Alexa rank web sites according to popularity. Below are some instructions on how to run an application that will provide the Alexa rankings as a RESTful API.
- Mongo 3.4.9
- Java 1.8
- apache-maven-3.5.0
Development was done on an elderly macbook, Darwin Kernel Version 16.7.0.
Import one million records into mongo.
bash-3.2$ sudo mongoimport --type=csv --headerline -c=rankings --file=src/main/resources/top-1m.csv
Start the mongo daemon
mongod
And then use the mongo shell to run a test query, similar to one that the API will need to support.
> db.rankings.find( { domain: /^bbc.co/ } )
There should be two records in the result set.
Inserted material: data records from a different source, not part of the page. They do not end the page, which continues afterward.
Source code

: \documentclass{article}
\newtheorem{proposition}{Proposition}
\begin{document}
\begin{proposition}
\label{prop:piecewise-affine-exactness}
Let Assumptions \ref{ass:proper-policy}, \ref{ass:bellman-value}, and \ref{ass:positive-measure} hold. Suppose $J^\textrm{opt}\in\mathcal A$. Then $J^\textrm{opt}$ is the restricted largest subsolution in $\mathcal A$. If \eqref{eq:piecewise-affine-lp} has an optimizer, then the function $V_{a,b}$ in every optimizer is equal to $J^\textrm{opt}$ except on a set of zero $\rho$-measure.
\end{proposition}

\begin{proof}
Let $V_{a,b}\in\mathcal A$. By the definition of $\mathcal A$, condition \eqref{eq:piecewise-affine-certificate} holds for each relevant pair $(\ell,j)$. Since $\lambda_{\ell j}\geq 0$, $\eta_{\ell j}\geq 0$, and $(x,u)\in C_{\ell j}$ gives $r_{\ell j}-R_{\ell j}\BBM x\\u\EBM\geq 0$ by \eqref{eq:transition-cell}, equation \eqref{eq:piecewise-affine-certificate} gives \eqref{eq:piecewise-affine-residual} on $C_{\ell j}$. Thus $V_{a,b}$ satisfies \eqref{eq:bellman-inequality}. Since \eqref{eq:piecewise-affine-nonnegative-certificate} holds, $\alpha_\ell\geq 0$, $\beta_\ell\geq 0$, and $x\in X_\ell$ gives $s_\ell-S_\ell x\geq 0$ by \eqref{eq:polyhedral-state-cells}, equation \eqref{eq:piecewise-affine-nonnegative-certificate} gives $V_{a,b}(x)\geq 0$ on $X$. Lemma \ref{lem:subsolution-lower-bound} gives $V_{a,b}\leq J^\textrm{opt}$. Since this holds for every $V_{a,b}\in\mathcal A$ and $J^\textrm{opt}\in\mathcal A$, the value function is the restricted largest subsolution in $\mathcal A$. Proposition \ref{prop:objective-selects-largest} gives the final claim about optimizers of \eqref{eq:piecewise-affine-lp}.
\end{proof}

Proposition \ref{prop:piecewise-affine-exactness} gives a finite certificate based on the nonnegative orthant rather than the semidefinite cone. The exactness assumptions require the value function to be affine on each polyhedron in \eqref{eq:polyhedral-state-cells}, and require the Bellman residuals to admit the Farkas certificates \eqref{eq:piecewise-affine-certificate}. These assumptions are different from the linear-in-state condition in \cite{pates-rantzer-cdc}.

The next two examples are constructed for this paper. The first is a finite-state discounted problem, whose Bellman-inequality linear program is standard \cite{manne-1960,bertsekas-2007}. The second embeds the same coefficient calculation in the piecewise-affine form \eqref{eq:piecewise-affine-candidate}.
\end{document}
The key dependencies in the pom are show below.
<parent>
<groupId>org.springframework.boot</groupId>
<artifactId>spring-boot-starter-parent</artifactId>
<version>1.5.7.RELEASE</version>
</parent>
<dependencies>
<dependency>
<groupId>org.springframework.boot</groupId>
<artifactId>spring-boot-starter-web</artifactId>
</dependency>
<dependency>
<groupId>org.springframework.boot</groupId>
<artifactId>spring-boot-starter-test</artifactId>
<scope>test</scope>
</dependency>
<dependency>
<groupId>org.springframework.boot</groupId>
<artifactId>spring-boot-starter-data-mongodb</artifactId>
</dependency>
</dependencies>
Once built with maven as a clean package, the app was run as a jar
java -jar target/gs-rest-service-0.1.0.jar
The console output from Spring Boot should be something similar to
number of records found: 1000000
2017-10-08 22:17:42.987 INFO 807 --- [main] net.fnarg.api.Application: Started Application in 17.238 seconds
The number of records is calculated by DbReader.java and is there to tell us that Spring was able to connect to mongo and find the rankings collection.
To test that Spring Boot is ready, let's run the same bbc.co query over http.
bash-3.2$ curl -v http://localhost:8080/rankings?query=bbc.co
> GET /rankings?query=bbc.co HTTP/1.1
> Host: localhost:8080
> User-Agent: curl/7.54.0
> Accept: */*
< HTTP/1.1 200
< Content-Type: application/json;charset=UTF-8
< Transfer-Encoding: chunked
< Date: Sun, 08 Oct 2017 21:39:33 GMT
[{
"rank": 102,
"domain": "bbc.co.uk"
}, {
"rank": 106,
"domain": "bbc.com"
}]
Happy searching!